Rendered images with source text

:::

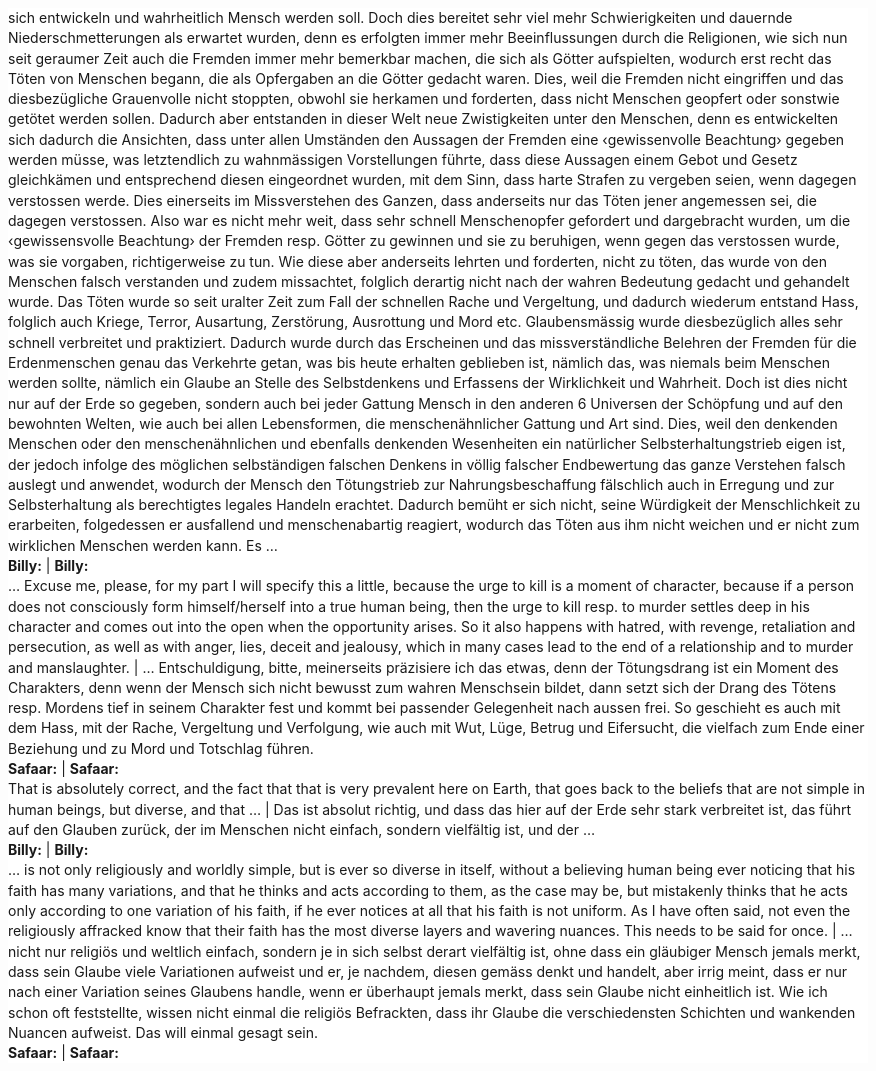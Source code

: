 sich entwickeln und wahrheitlich Mensch werden soll. Doch dies bereitet sehr viel mehr Schwierigkeiten und dauernde Niederschmetterungen als erwartet wurden, denn es erfolgten immer mehr Beeinflussungen durch die Religionen, wie sich nun seit geraumer Zeit auch die Fremden immer mehr bemerkbar machen, die sich als Götter aufspielten, wodurch erst recht das Töten von Menschen begann, die als Opfergaben an die Götter gedacht waren. Dies, weil die Fremden nicht eingriffen und das diesbezügliche Grauenvolle nicht stoppten, obwohl sie herkamen und forderten, dass nicht Menschen geopfert oder sonstwie getötet werden sollen. Dadurch aber entstanden in dieser Welt neue Zwistigkeiten unter den Menschen, denn es entwickelten sich dadurch die Ansichten, dass unter allen Umständen den Aussagen der Fremden eine ‹gewissenvolle Beachtung› gegeben werden müsse, was letztendlich zu wahnmässigen Vorstellungen führte, dass diese Aussagen einem Gebot und Gesetz gleichkämen und entsprechend diesen eingeordnet wurden, mit dem Sinn, dass harte Strafen zu vergeben seien, wenn dagegen verstossen werde. Dies einerseits im Missverstehen des Ganzen, dass anderseits nur das Töten jener angemessen sei, die dagegen verstossen. Also war es nicht mehr weit, dass sehr schnell Menschenopfer gefordert und dargebracht wurden, um die ‹gewissensvolle Beachtung› der Fremden resp. Götter zu gewinnen und sie zu beruhigen, wenn gegen das verstossen wurde, was sie vorgaben, richtigerweise zu tun. Wie diese aber anderseits lehrten und forderten, nicht zu töten, das wurde von den Menschen falsch verstanden und zudem missachtet, folglich derartig nicht nach der wahren Bedeutung gedacht und gehandelt wurde. Das Töten wurde so seit uralter Zeit zum Fall der schnellen Rache und Vergeltung, und dadurch wiederum entstand Hass, folglich auch Kriege, Terror, Ausartung, Zerstörung, Ausrottung und Mord etc. Glaubensmässig wurde diesbezüglich alles sehr schnell verbreitet und praktiziert. Dadurch wurde durch das Erscheinen und das missverständliche Belehren der Fremden für die Erdenmenschen genau das Verkehrte getan, was bis heute erhalten geblieben ist, nämlich das, was niemals beim Menschen werden sollte, nämlich ein Glaube an Stelle des Selbstdenkens und Erfassens der Wirklichkeit und Wahrheit. Doch ist dies nicht nur auf der Erde so gegeben, sondern auch bei jeder Gattung Mensch in den anderen 6 Universen der Schöpfung und auf den bewohnten Welten, wie auch bei allen Lebensformen, die menschenähnlicher Gattung und Art sind. Dies, weil den denkenden Menschen oder den menschenähnlichen und ebenfalls denkenden Wesenheiten ein natürlicher Selbsterhaltungstrieb eigen ist, der jedoch infolge des möglichen selbständigen falschen Denkens in völlig falscher Endbewertung das ganze Verstehen falsch auslegt und anwendet, wodurch der Mensch den Tötungstrieb zur Nahrungsbeschaffung fälschlich auch in Erregung und zur Selbsterhaltung als berechtigtes legales Handeln erachtet. Dadurch bemüht er sich nicht, seine Würdigkeit der Menschlichkeit zu erarbeiten, folgedessen er ausfallend und menschenabartig reagiert, wodurch das Töten aus ihm nicht weichen und er nicht zum wirklichen Menschen werden kann. Es …   
**Billy:** | **Billy:**  
… Excuse me, please, for my part I will specify this a little, because the urge to kill is a moment of character, because if a person does not consciously form himself/herself into a true human being, then the urge to kill resp. to murder settles deep in his character and comes out into the open when the opportunity arises. So it also happens with hatred, with revenge, retaliation and persecution, as well as with anger, lies, deceit and jealousy, which in many cases lead to the end of a relationship and to murder and manslaughter.  | … Entschuldigung, bitte, meinerseits präzisiere ich das etwas, denn der Tötungsdrang ist ein Moment des Charakters, denn wenn der Mensch sich nicht bewusst zum wahren Menschsein bildet, dann setzt sich der Drang des Tötens resp. Mordens tief in seinem Charakter fest und kommt bei passender Gelegenheit nach aussen frei. So geschieht es auch mit dem Hass, mit der Rache, Vergeltung und Verfolgung, wie auch mit Wut, Lüge, Betrug und Eifersucht, die vielfach zum Ende einer Beziehung und zu Mord und Totschlag führen.   
**Safaar:** | **Safaar:**  
That is absolutely correct, and the fact that that is very prevalent here on Earth, that goes back to the beliefs that are not simple in human beings, but diverse, and that …  | Das ist absolut richtig, und dass das hier auf der Erde sehr stark verbreitet ist, das führt auf den Glauben zurück, der im Menschen nicht einfach, sondern vielfältig ist, und der …   
**Billy:** | **Billy:**  
… is not only religiously and worldly simple, but is ever so diverse in itself, without a believing human being ever noticing that his faith has many variations, and that he thinks and acts according to them, as the case may be, but mistakenly thinks that he acts only according to one variation of his faith, if he ever notices at all that his faith is not uniform. As I have often said, not even the religiously affracked know that their faith has the most diverse layers and wavering nuances. This needs to be said for once.  | … nicht nur religiös und weltlich einfach, sondern je in sich selbst derart vielfältig ist, ohne dass ein gläubiger Mensch jemals merkt, dass sein Glaube viele Variationen aufweist und er, je nachdem, diesen gemäss denkt und handelt, aber irrig meint, dass er nur nach einer Variation seines Glaubens handle, wenn er überhaupt jemals merkt, dass sein Glaube nicht einheitlich ist. Wie ich schon oft feststellte, wissen nicht einmal die religiös Befrackten, dass ihr Glaube die verschiedensten Schichten und wankenden Nuancen aufweist. Das will einmal gesagt sein.   
**Safaar:** | **Safaar:**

:::

Exercise: Without including the pictures, return each record above exactly as it stands.

Exercise solution:
Source code

: sich entwickeln und wahrheitlich Mensch werden soll. Doch dies bereitet sehr viel mehr Schwierigkeiten und dauernde Niederschmetterungen als erwartet wurden, denn es erfolgten immer mehr Beeinflussungen durch die Religionen, wie sich nun seit geraumer Zeit auch die Fremden immer mehr bemerkbar machen, die sich als Götter aufspielten, wodurch erst recht das Töten von Menschen begann, die als Opfergaben an die Götter gedacht waren. Dies, weil die Fremden nicht eingriffen und das diesbezügliche Grauenvolle nicht stoppten, obwohl sie herkamen und forderten, dass nicht Menschen geopfert oder sonstwie getötet werden sollen. Dadurch aber entstanden in dieser Welt neue Zwistigkeiten unter den Menschen, denn es entwickelten sich dadurch die Ansichten, dass unter allen Umständen den Aussagen der Fremden eine ‹gewissenvolle Beachtung› gegeben werden müsse, was letztendlich zu wahnmässigen Vorstellungen führte, dass diese Aussagen einem Gebot und Gesetz gleichkämen und entsprechend diesen eingeordnet wurden, mit dem Sinn, dass harte Strafen zu vergeben seien, wenn dagegen verstossen werde. Dies einerseits im Missverstehen des Ganzen, dass anderseits nur das Töten jener angemessen sei, die dagegen verstossen. Also war es nicht mehr weit, dass sehr schnell Menschenopfer gefordert und dargebracht wurden, um die ‹gewissensvolle Beachtung› der Fremden resp. Götter zu gewinnen und sie zu beruhigen, wenn gegen das verstossen wurde, was sie vorgaben, richtigerweise zu tun. Wie diese aber anderseits lehrten und forderten, nicht zu töten, das wurde von den Menschen falsch verstanden und zudem missachtet, folglich derartig nicht nach der wahren Bedeutung gedacht und gehandelt wurde. Das Töten wurde so seit uralter Zeit zum Fall der schnellen Rache und Vergeltung, und dadurch wiederum entstand Hass, folglich auch Kriege, Terror, Ausartung, Zerstörung, Ausrottung und Mord etc. Glaubensmässig wurde diesbezüglich alles sehr schnell verbreitet und praktiziert. Dadurch wurde durch das Erscheinen und das missverständliche Belehren der Fremden für die Erdenmenschen genau das Verkehrte getan, was bis heute erhalten geblieben ist, nämlich das, was niemals beim Menschen werden sollte, nämlich ein Glaube an Stelle des Selbstdenkens und Erfassens der Wirklichkeit und Wahrheit. Doch ist dies nicht nur auf der Erde so gegeben, sondern auch bei jeder Gattung Mensch in den anderen 6 Universen der Schöpfung und auf den bewohnten Welten, wie auch bei allen Lebensformen, die menschenähnlicher Gattung und Art sind. Dies, weil den denkenden Menschen oder den menschenähnlichen und ebenfalls denkenden Wesenheiten ein natürlicher Selbsterhaltungstrieb eigen ist, der jedoch infolge des möglichen selbständigen falschen Denkens in völlig falscher Endbewertung das ganze Verstehen falsch auslegt und anwendet, wodurch der Mensch den Tötungstrieb zur Nahrungsbeschaffung fälschlich auch in Erregung und zur Selbsterhaltung als berechtigtes legales Handeln erachtet. Dadurch bemüht er sich nicht, seine Würdigkeit der Menschlichkeit zu erarbeiten, folgedessen er ausfallend und menschenabartig reagiert, wodurch das Töten aus ihm nicht weichen und er nicht zum wirklichen Menschen werden kann. Es …   
**Billy:** | **Billy:**  
… Excuse me, please, for my part I will specify this a little, because the urge to kill is a moment of character, because if a person does not consciously form himself/herself into a true human being, then the urge to kill resp. to murder settles deep in his character and comes out into the open when the opportunity arises. So it also happens with hatred, with revenge, retaliation and persecution, as well as with anger, lies, deceit and jealousy, which in many cases lead to the end of a relationship and to murder and manslaughter.  | … Entschuldigung, bitte, meinerseits präzisiere ich das etwas, denn der Tötungsdrang ist ein Moment des Charakters, denn wenn der Mensch sich nicht bewusst zum wahren Menschsein bildet, dann setzt sich der Drang des Tötens resp. Mordens tief in seinem Charakter fest und kommt bei passender Gelegenheit nach aussen frei. So geschieht es auch mit dem Hass, mit der Rache, Vergeltung und Verfolgung, wie auch mit Wut, Lüge, Betrug und Eifersucht, die vielfach zum Ende einer Beziehung und zu Mord und Totschlag führen.   
**Safaar:** | **Safaar:**  
That is absolutely correct, and the fact that that is very prevalent here on Earth, that goes back to the beliefs that are not simple in human beings, but diverse, and that …  | Das ist absolut richtig, und dass das hier auf der Erde sehr stark verbreitet ist, das führt auf den Glauben zurück, der im Menschen nicht einfach, sondern vielfältig ist, und der …   
**Billy:** | **Billy:**  
… is not only religiously and worldly simple, but is ever so diverse in itself, without a believing human being ever noticing that his faith has many variations, and that he thinks and acts according to them, as the case may be, but mistakenly thinks that he acts only according to one variation of his faith, if he ever notices at all that his faith is not uniform. As I have often said, not even the religiously affracked know that their faith has the most diverse layers and wavering nuances. This needs to be said for once.  | … nicht nur religiös und weltlich einfach, sondern je in sich selbst derart vielfältig ist, ohne dass ein gläubiger Mensch jemals merkt, dass sein Glaube viele Variationen aufweist und er, je nachdem, diesen gemäss denkt und handelt, aber irrig meint, dass er nur nach einer Variation seines Glaubens handle, wenn er überhaupt jemals merkt, dass sein Glaube nicht einheitlich ist. Wie ich schon oft feststellte, wissen nicht einmal die religiös Befrackten, dass ihr Glaube die verschiedensten Schichten und wankenden Nuancen aufweist. Das will einmal gesagt sein.   
**Safaar:** | **Safaar:**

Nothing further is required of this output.